4. Il buono di turno


Tutti i maturandi non disdegnerebbero di sedere durante il colloquio proprio di fronte al buono di turno, l’insegnante dalla faccia rasserenante che con sorriso familiare riesce in qualche modo a infondere sicurezza o, quanto meno, a stemperare l’ansia. Di solito questo tipo di prof è anche quello più generoso di consigli, dall’animo pietoso e dispensatore di suggerimenti nel caso in cui lo studente appare in evidente difficoltà.

3. Il simpaticone


Non manca nella commissione ideale il simpaticone giovanile, di solito addetto a discipline come arte o biologia. Anche questo insegnante tende a mettere l’alunno a proprio agio attraverso gesti di incoraggiamento come la rassicurante pacca sulla spalla.

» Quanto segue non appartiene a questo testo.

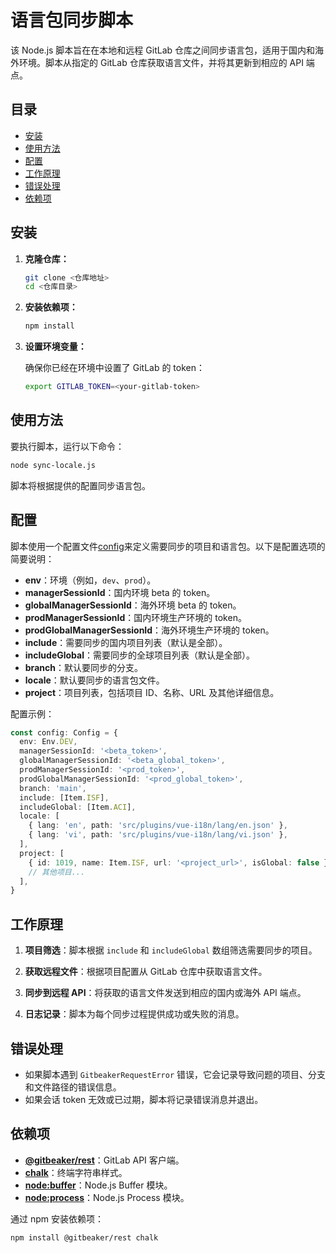 # 语言包同步脚本

该 Node.js 脚本旨在在本地和远程 GitLab 仓库之间同步语言包，适用于国内和海外环境。脚本从指定的 GitLab 仓库获取语言文件，并将其更新到相应的 API 端点。

## 目录

- [安装](#安装)
- [使用方法](#使用方法)
- [配置](#配置)
- [工作原理](#工作原理)
- [错误处理](#错误处理)
- [依赖项](#依赖项)

## 安装

1. **克隆仓库：**

   ```bash
   git clone <仓库地址>
   cd <仓库目录>
   ```

2. **安装依赖项：**

   ```bash
   npm install
   ```

3. **设置环境变量：**

   确保你已经在环境中设置了 GitLab 的 token：

   ```bash
   export GITLAB_TOKEN=<your-gitlab-token>
   ```

## 使用方法

要执行脚本，运行以下命令：

```bash
node sync-locale.js
```

脚本将根据提供的配置同步语言包。

## 配置

脚本使用一个配置文件[config](./src/config.ts)来定义需要同步的项目和语言包。以下是配置选项的简要说明：

- **env**：环境（例如，`dev`、`prod`）。
- **managerSessionId**：国内环境 beta 的 token。
- **globalManagerSessionId**：海外环境 beta 的 token。
- **prodManagerSessionId**：国内环境生产环境的 token。
- **prodGlobalManagerSessionId**：海外环境生产环境的 token。
- **include**：需要同步的国内项目列表（默认是全部）。
- **includeGlobal**：需要同步的全球项目列表（默认是全部）。
- **branch**：默认要同步的分支。
- **locale**：默认要同步的语言包文件。
- **project**：项目列表，包括项目 ID、名称、URL 及其他详细信息。

配置示例：

```typescript
const config: Config = {
  env: Env.DEV,
  managerSessionId: '<beta_token>',
  globalManagerSessionId: '<beta_global_token>',
  prodManagerSessionId: '<prod_token>',
  prodGlobalManagerSessionId: '<prod_global_token>',
  branch: 'main',
  include: [Item.ISF],
  includeGlobal: [Item.ACI],
  locale: [
    { lang: 'en', path: 'src/plugins/vue-i18n/lang/en.json' },
    { lang: 'vi', path: 'src/plugins/vue-i18n/lang/vi.json' },
  ],
  project: [
    { id: 1019, name: Item.ISF, url: '<project_url>', isGlobal: false },
    // 其他项目...
  ],
}
```

## 工作原理

1. **项目筛选**：脚本根据 `include` 和 `includeGlobal` 数组筛选需要同步的项目。

2. **获取远程文件**：根据项目配置从 GitLab 仓库中获取语言文件。

3. **同步到远程 API**：将获取的语言文件发送到相应的国内或海外 API 端点。

4. **日志记录**：脚本为每个同步过程提供成功或失败的消息。

## 错误处理

- 如果脚本遇到 `GitbeakerRequestError` 错误，它会记录导致问题的项目、分支和文件路径的错误信息。
- 如果会话 token 无效或已过期，脚本将记录错误消息并退出。

## 依赖项

- **[@gitbeaker/rest](https://www.npmjs.com/package/@gitbeaker/rest)**：GitLab API 客户端。
- **[chalk](https://www.npmjs.com/package/chalk)**：终端字符串样式。
- **[node:buffer](https://nodejs.org/api/buffer.html)**：Node.js Buffer 模块。
- **[node:process](https://nodejs.org/api/process.html)**：Node.js Process 模块。

通过 npm 安装依赖项：

```bash
npm install @gitbeaker/rest chalk
```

Inoltre rappresenta agli occhi dell’esaminando una sorta di alter ego, quello che ogni studente ambirebbe a diventare: un pozzo di saggezza ricco di genuinità e simpatia. Insomma niente a che vedere con il classico prof austero, burbero e terrorizzante.

2. L'imparziale


Questo potrebbe essere uno di quei soggetti fondamentali per l’equilibrio di un esame. L’imparziale è, infatti, quell’insegnante che non si lascia condizionare dalle simpatie o antipatie a prima vista, né dal look o dal modo di parlare di uno studente. E’ una specie assai rara, in alcuni casi in via di estinzione, tuttavia rappresenta un ancora di salvezza per moltissimi diplomandi, soprattutto per i più estrosi e originali. Ogni insegnante tende a questo obiettivo, l’imparzialità assoluta, ma spesso si tratta di una meta irraggiungibile. Quei pochi che per natura sanno tenere le distanze da qualsiasi condizionamento, politico, sociale, emotivo, ecc., rappresentano un perfetto ago della bilancia. Spesso e volentieri, infatti, è meglio risultare non simpatici alla commissione piuttosto che antipatici.

1. Il distratto


Infine nella commissione d’esame maturità ideale non può mancare il distratto: il prof insomma che sembra esserci capitato a caso tra gli altri insegnanti pronti e ben disposti a spellarvi vivi. Il docente del tutto disinteressato si guarda intorno, ammirando il cielo dietro la finestra, poi si sventola con un libro per rompere la cappa di calore addensata intorno alla sua testa, sbadiglia di tanto in tanto e non vede l’ora che quella tortura, la vostra ma anche la sua, abbia termine. E’ l’esaminatore ideale perché vi lascia parlare senza interrompervi, poi vi rivolge la domanda d’obbligo (di solito non troppo difficile perché in fondo non gli interessa mettervi in difficoltà) e senza neanche ascoltare la risposta, è subito pronto a “interrogare” il prossimo di turno.